Extension of relative rigid homomorphisms from the formal multiplicative group

TL;DR

This paper extends a known theorem about rigid group homomorphisms from the formal multiplicative group to a broader relative setting over certain rigid spaces, under additional reduction assumptions.

Contribution

It proves a relative version of L"utkebohmert's theorem for rigid group homomorphisms over geometrically reduced quasi-compact spaces, with a new hypothesis on good reduction.

Findings

The theorem holds under the new relative setting with the additional hypothesis.

It facilitates the study of rigid uniformisation of abelian and semiabelian varieties.
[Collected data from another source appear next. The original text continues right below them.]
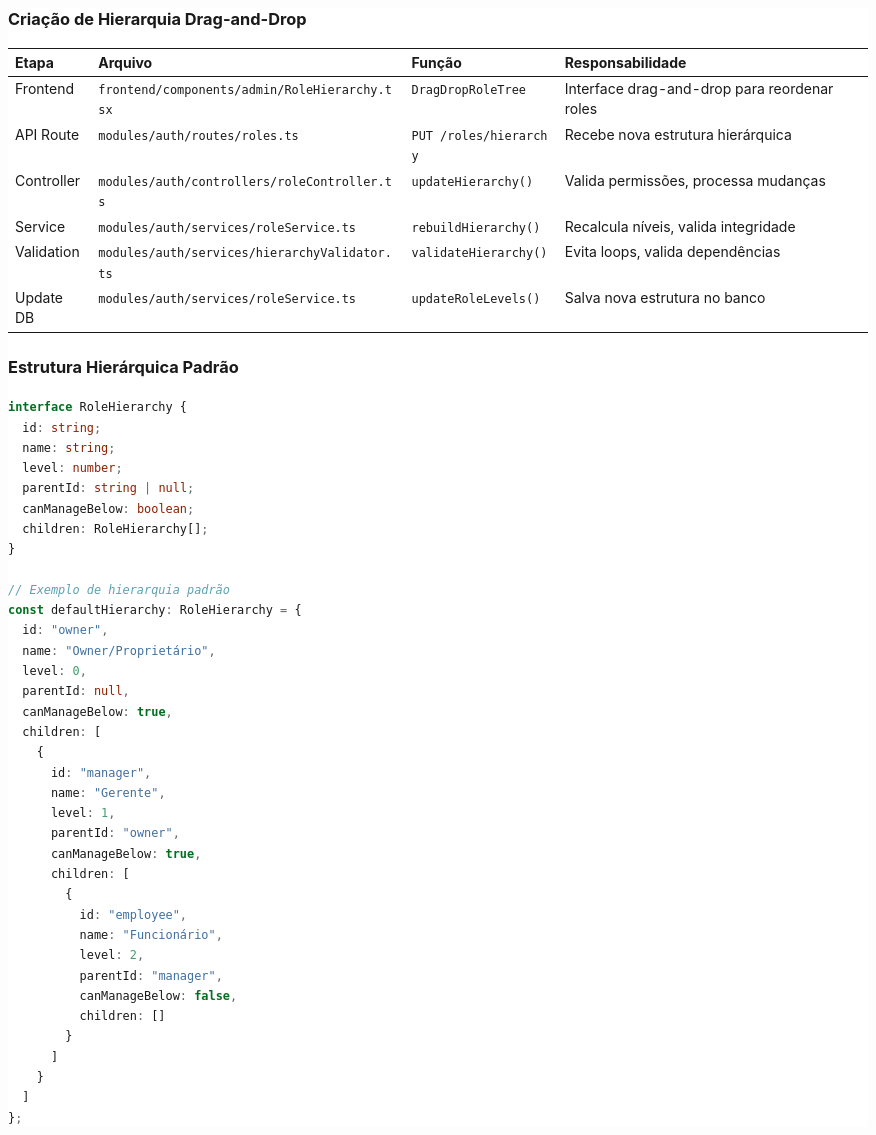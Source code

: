 ### Criação de Hierarquia Drag-and-Drop

| Etapa | Arquivo | Função | Responsabilidade |
|:------|:--------|:--------|:-----------------|
| Frontend | `frontend/components/admin/RoleHierarchy.tsx` | `DragDropRoleTree` | Interface drag-and-drop para reordenar roles |
| API Route | `modules/auth/routes/roles.ts` | `PUT /roles/hierarchy` | Recebe nova estrutura hierárquica |
| Controller | `modules/auth/controllers/roleController.ts` | `updateHierarchy()` | Valida permissões, processa mudanças |
| Service | `modules/auth/services/roleService.ts` | `rebuildHierarchy()` | Recalcula níveis, valida integridade |
| Validation | `modules/auth/services/hierarchyValidator.ts` | `validateHierarchy()` | Evita loops, valida dependências |
| Update DB | `modules/auth/services/roleService.ts` | `updateRoleLevels()` | Salva nova estrutura no banco |

### Estrutura Hierárquica Padrão
```typescript
interface RoleHierarchy {
  id: string;
  name: string;
  level: number;
  parentId: string | null;
  canManageBelow: boolean;
  children: RoleHierarchy[];
}

// Exemplo de hierarquia padrão
const defaultHierarchy: RoleHierarchy = {
  id: "owner",
  name: "Owner/Proprietário", 
  level: 0,
  parentId: null,
  canManageBelow: true,
  children: [
    {
      id: "manager", 
      name: "Gerente",
      level: 1,
      parentId: "owner",
      canManageBelow: true,
      children: [
        {
          id: "employee",
          name: "Funcionário",
          level: 2, 
          parentId: "manager",
          canManageBelow: false,
          children: []
        }
      ]
    }
  ]
};
```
Provides a foundation for further research in relative rigid uniformisation.

Abstract

A theorem of L\"utkebohmert states that a rigid group homomorphism from the formal multiplicative group to a smooth commutative rigid group $G$, with relatively compact image, can be extended to a homomorphism from the rigid multiplicative group to $G$. In this paper, we prove a relative version of this theorem over a geometrically reduced quasi-compact quasi-separated rigid space. The relative theorem is proved under an additional hypothesis that some open relative subgroup of $G$ has good reduction. This theorem is useful for studying rigid uniformisation of abelian or semiabelian varieties in a relative setting.